• REQUIRED ACTION: The required answer is a copy of each line in the entries below that includes "Validation".

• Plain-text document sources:
--- START ---
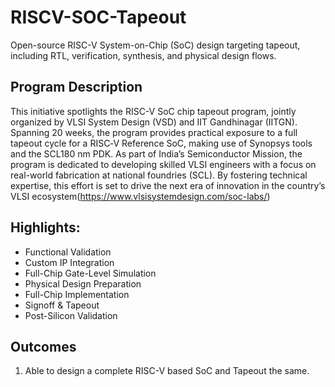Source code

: # RISCV-SOC-Tapeout
Open-source RISC-V System-on-Chip (SoC) design targeting tapeout, including RTL, verification, synthesis, and physical design flows. 

## Program Description
This initiative spotlights the RISC-V SoC chip tapeout program, jointly organized by VLSI System Design (VSD) and IIT Gandhinagar (IITGN). Spanning 20 weeks, the program provides practical exposure to a full tapeout cycle for a RISC‑V Reference SoC, making use of Synopsys tools and the SCL180 nm PDK. As part of India’s Semiconductor Mission, the program is dedicated to developing skilled VLSI engineers with a focus on real-world fabrication at national foundries (SCL). By fostering technical expertise, this effort is set to drive the next era of innovation in the country’s VLSI ecosystem(https://www.vlsisystemdesign.com/soc-labs/)

## Highlights:
+ Functional Validation
+ Custom IP Integration
+ Full-Chip Gate-Level Simulation
+ Physical Design Preparation
+ Full-Chip Implementation
+ Signoff & Tapeout
+ Post-Silicon Validation
## Outcomes
1. Able to design a complete RISC-V based SoC and Tapeout the same.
--- END ---
• ANSWER SPACE:
+ Functional Validation
+ Post-Silicon Validation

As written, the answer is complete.